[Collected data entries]
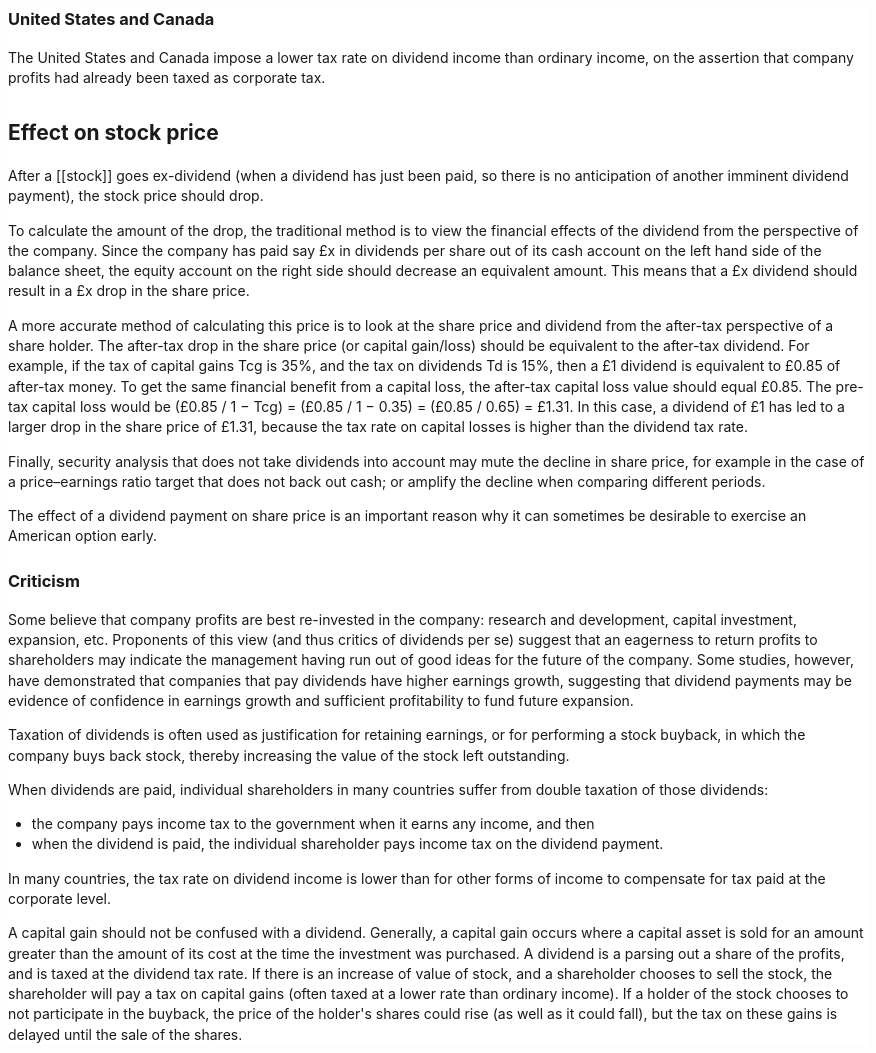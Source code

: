 ### **United States and Canada**
The United States and Canada impose a lower tax rate on dividend income than ordinary income, on the assertion that company profits had already been taxed as corporate tax.

## Effect on stock price
After a [[stock]] goes ex-dividend (when a dividend has just been paid, so there is no anticipation of another imminent dividend payment), the stock price should drop.

To calculate the amount of the drop, the traditional method is to view the financial effects of the dividend from the perspective of the company. Since the company has paid say £x in dividends per share out of its cash account on the left hand side of the balance sheet, the equity account on the right side should decrease an equivalent amount. This means that a £x dividend should result in a £x drop in the share price.

A more accurate method of calculating this price is to look at the share price and dividend from the after-tax perspective of a share holder. The after-tax drop in the share price (or capital gain/loss) should be equivalent to the after-tax dividend. For example, if the tax of capital gains Tcg is 35%, and the tax on dividends Td is 15%, then a £1 dividend is equivalent to £0.85 of after-tax money. To get the same financial benefit from a capital loss, the after-tax capital loss value should equal £0.85. The pre-tax capital loss would be (£0.85 / 1 − Tcg) = (£0.85 / 1 − 0.35) = (£0.85 / 0.65) = £1.31. In this case, a dividend of £1 has led to a larger drop in the share price of £1.31, because the tax rate on capital losses is higher than the dividend tax rate.

Finally, security analysis that does not take dividends into account may mute the decline in share price, for example in the case of a price–earnings ratio target that does not back out cash; or amplify the decline when comparing different periods.

The effect of a dividend payment on share price is an important reason why it can sometimes be desirable to exercise an American option early.

### **Criticism**
Some believe that company profits are best re-invested in the company: research and development, capital investment, expansion, etc. Proponents of this view (and thus critics of dividends per se) suggest that an eagerness to return profits to shareholders may indicate the management having run out of good ideas for the future of the company. Some studies, however, have demonstrated that companies that pay dividends have higher earnings growth, suggesting that dividend payments may be evidence of confidence in earnings growth and sufficient profitability to fund future expansion.

Taxation of dividends is often used as justification for retaining earnings, or for performing a stock buyback, in which the company buys back stock, thereby increasing the value of the stock left outstanding.

When dividends are paid, individual shareholders in many countries suffer from double taxation of those dividends:

- the company pays income tax to the government when it earns any income, and then
- when the dividend is paid, the individual shareholder pays income tax on the dividend payment.

In many countries, the tax rate on dividend income is lower than for other forms of income to compensate for tax paid at the corporate level.

A capital gain should not be confused with a dividend. Generally, a capital gain occurs where a capital asset is sold for an amount greater than the amount of its cost at the time the investment was purchased. A dividend is a parsing out a share of the profits, and is taxed at the dividend tax rate. If there is an increase of value of stock, and a shareholder chooses to sell the stock, the shareholder will pay a tax on capital gains (often taxed at a lower rate than ordinary income). If a holder of the stock chooses to not participate in the buyback, the price of the holder's shares could rise (as well as it could fall), but the tax on these gains is delayed until the sale of the shares.
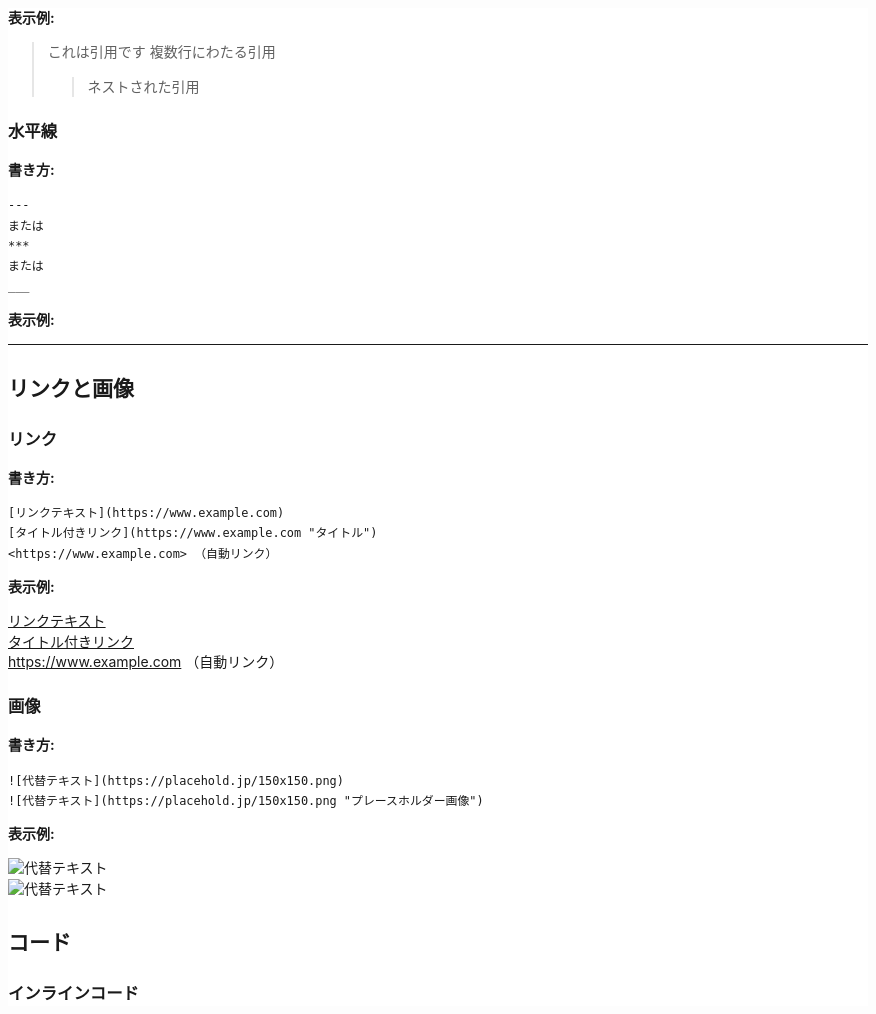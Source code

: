 **表示例:**

> これは引用です
> 複数行にわたる引用
>> ネストされた引用

### 水平線

**書き方:**
```
---
または
***
または
___
```

**表示例:**

---

## リンクと画像

### リンク

**書き方:**
```
[リンクテキスト](https://www.example.com)
[タイトル付きリンク](https://www.example.com "タイトル")
<https://www.example.com> （自動リンク）
```

**表示例:**

[リンクテキスト](https://www.example.com)  
[タイトル付きリンク](https://www.example.com "タイトル")  
<https://www.example.com> （自動リンク）

### 画像

**書き方:**
```
![代替テキスト](https://placehold.jp/150x150.png)
![代替テキスト](https://placehold.jp/150x150.png "プレースホルダー画像")
```

**表示例:**

![代替テキスト](https://placehold.jp/150x150.png)  
![代替テキスト](https://placehold.jp/150x150.png "プレースホルダー画像")

## コード

### インラインコード
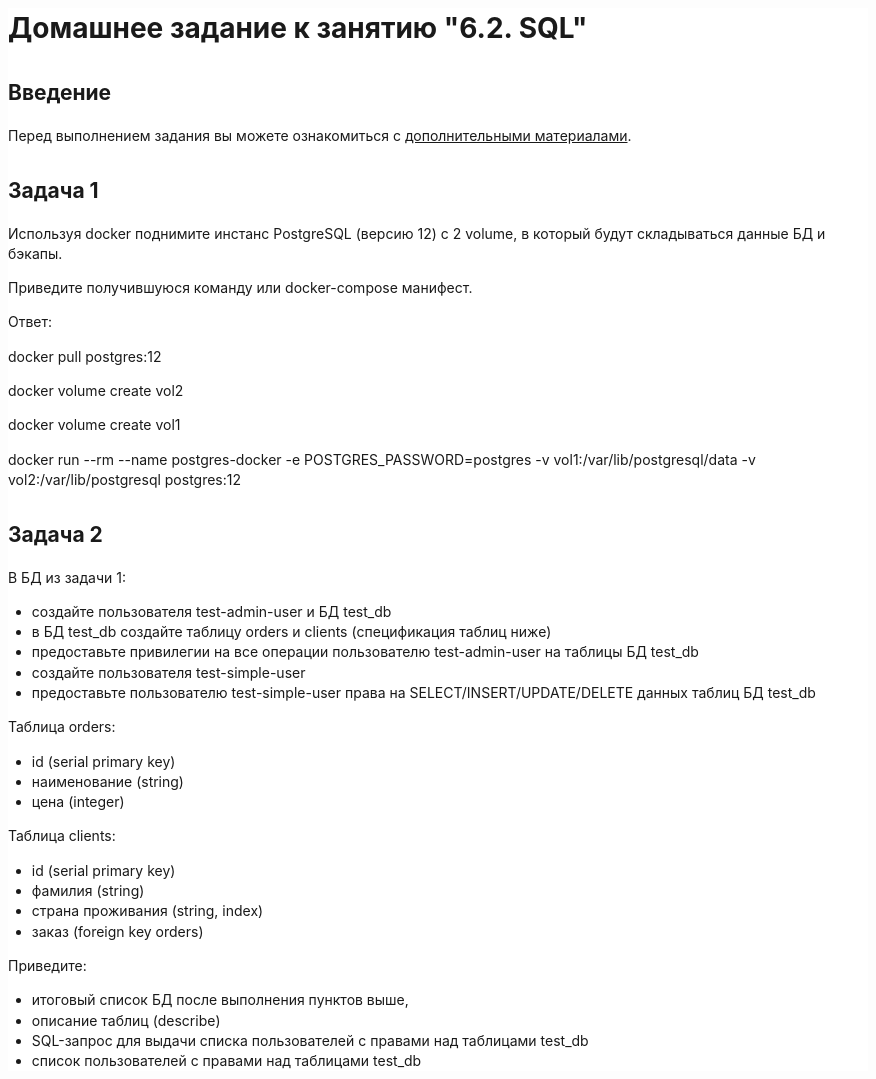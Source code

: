 # Домашнее задание к занятию "6.2. SQL"

## Введение

Перед выполнением задания вы можете ознакомиться с 
[дополнительными материалами](https://github.com/netology-code/virt-homeworks/tree/master/additional/README.md).

## Задача 1

Используя docker поднимите инстанс PostgreSQL (версию 12) c 2 volume, 
в который будут складываться данные БД и бэкапы.

Приведите получившуюся команду или docker-compose манифест.

Ответ:

docker pull postgres:12

docker volume create vol2

docker volume create vol1

docker run --rm --name postgres-docker -e POSTGRES_PASSWORD=postgres  -v vol1:/var/lib/postgresql/data -v vol2:/var/lib/postgresql postgres:12


## Задача 2

В БД из задачи 1: 
- создайте пользователя test-admin-user и БД test_db
- в БД test_db создайте таблицу orders и clients (спeцификация таблиц ниже)
- предоставьте привилегии на все операции пользователю test-admin-user на таблицы БД test_db
- создайте пользователя test-simple-user  
- предоставьте пользователю test-simple-user права на SELECT/INSERT/UPDATE/DELETE данных таблиц БД test_db

Таблица orders:
- id (serial primary key)
- наименование (string)
- цена (integer)

Таблица clients:
- id (serial primary key)
- фамилия (string)
- страна проживания (string, index)
- заказ (foreign key orders)

Приведите:
- итоговый список БД после выполнения пунктов выше,
- описание таблиц (describe)
- SQL-запрос для выдачи списка пользователей с правами над таблицами test_db
- список пользователей с правами над таблицами test_db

> **Work request**: Each record above is to be copied out exactly; its pictures are not.

> **Solution below**:
Source code

: ### **United States and Canada**
The United States and Canada impose a lower tax rate on dividend income than ordinary income, on the assertion that company profits had already been taxed as corporate tax.

## Effect on stock price
After a [[stock]] goes ex-dividend (when a dividend has just been paid, so there is no anticipation of another imminent dividend payment), the stock price should drop.

To calculate the amount of the drop, the traditional method is to view the financial effects of the dividend from the perspective of the company. Since the company has paid say £x in dividends per share out of its cash account on the left hand side of the balance sheet, the equity account on the right side should decrease an equivalent amount. This means that a £x dividend should result in a £x drop in the share price.

A more accurate method of calculating this price is to look at the share price and dividend from the after-tax perspective of a share holder. The after-tax drop in the share price (or capital gain/loss) should be equivalent to the after-tax dividend. For example, if the tax of capital gains Tcg is 35%, and the tax on dividends Td is 15%, then a £1 dividend is equivalent to £0.85 of after-tax money. To get the same financial benefit from a capital loss, the after-tax capital loss value should equal £0.85. The pre-tax capital loss would be (£0.85 / 1 − Tcg) = (£0.85 / 1 − 0.35) = (£0.85 / 0.65) = £1.31. In this case, a dividend of £1 has led to a larger drop in the share price of £1.31, because the tax rate on capital losses is higher than the dividend tax rate.

Finally, security analysis that does not take dividends into account may mute the decline in share price, for example in the case of a price–earnings ratio target that does not back out cash; or amplify the decline when comparing different periods.

The effect of a dividend payment on share price is an important reason why it can sometimes be desirable to exercise an American option early.

### **Criticism**
Some believe that company profits are best re-invested in the company: research and development, capital investment, expansion, etc. Proponents of this view (and thus critics of dividends per se) suggest that an eagerness to return profits to shareholders may indicate the management having run out of good ideas for the future of the company. Some studies, however, have demonstrated that companies that pay dividends have higher earnings growth, suggesting that dividend payments may be evidence of confidence in earnings growth and sufficient profitability to fund future expansion.

Taxation of dividends is often used as justification for retaining earnings, or for performing a stock buyback, in which the company buys back stock, thereby increasing the value of the stock left outstanding.

When dividends are paid, individual shareholders in many countries suffer from double taxation of those dividends:

- the company pays income tax to the government when it earns any income, and then
- when the dividend is paid, the individual shareholder pays income tax on the dividend payment.

In many countries, the tax rate on dividend income is lower than for other forms of income to compensate for tax paid at the corporate level.

A capital gain should not be confused with a dividend. Generally, a capital gain occurs where a capital asset is sold for an amount greater than the amount of its cost at the time the investment was purchased. A dividend is a parsing out a share of the profits, and is taxed at the dividend tax rate. If there is an increase of value of stock, and a shareholder chooses to sell the stock, the shareholder will pay a tax on capital gains (often taxed at a lower rate than ordinary income). If a holder of the stock chooses to not participate in the buyback, the price of the holder's shares could rise (as well as it could fall), but the tax on these gains is delayed until the sale of the shares.
Source code

: **表示例:**

> これは引用です
> 複数行にわたる引用
>> ネストされた引用

### 水平線

**書き方:**
```
---
または
***
または
___
```

**表示例:**

---

## リンクと画像

### リンク

**書き方:**
```
[リンクテキスト](https://www.example.com)
[タイトル付きリンク](https://www.example.com "タイトル")
<https://www.example.com> （自動リンク）
```

**表示例:**

[リンクテキスト](https://www.example.com)  
[タイトル付きリンク](https://www.example.com "タイトル")  
<https://www.example.com> （自動リンク）

### 画像

**書き方:**
```
![代替テキスト](https://placehold.jp/150x150.png)
![代替テキスト](https://placehold.jp/150x150.png "プレースホルダー画像")
```

**表示例:**

![代替テキスト](https://placehold.jp/150x150.png)  
![代替テキスト](https://placehold.jp/150x150.png "プレースホルダー画像")

## コード

### インラインコード
Source code

: # Домашнее задание к занятию "6.2. SQL"

## Введение

Перед выполнением задания вы можете ознакомиться с 
[дополнительными материалами](https://github.com/netology-code/virt-homeworks/tree/master/additional/README.md).

## Задача 1

Используя docker поднимите инстанс PostgreSQL (версию 12) c 2 volume, 
в который будут складываться данные БД и бэкапы.

Приведите получившуюся команду или docker-compose манифест.

Ответ:

docker pull postgres:12

docker volume create vol2

docker volume create vol1

docker run --rm --name postgres-docker -e POSTGRES_PASSWORD=postgres  -v vol1:/var/lib/postgresql/data -v vol2:/var/lib/postgresql postgres:12


## Задача 2

В БД из задачи 1: 
- создайте пользователя test-admin-user и БД test_db
- в БД test_db создайте таблицу orders и clients (спeцификация таблиц ниже)
- предоставьте привилегии на все операции пользователю test-admin-user на таблицы БД test_db
- создайте пользователя test-simple-user  
- предоставьте пользователю test-simple-user права на SELECT/INSERT/UPDATE/DELETE данных таблиц БД test_db

Таблица orders:
- id (serial primary key)
- наименование (string)
- цена (integer)

Таблица clients:
- id (serial primary key)
- фамилия (string)
- страна проживания (string, index)
- заказ (foreign key orders)

Приведите:
- итоговый список БД после выполнения пунктов выше,
- описание таблиц (describe)
- SQL-запрос для выдачи списка пользователей с правами над таблицами test_db
- список пользователей с правами над таблицами test_db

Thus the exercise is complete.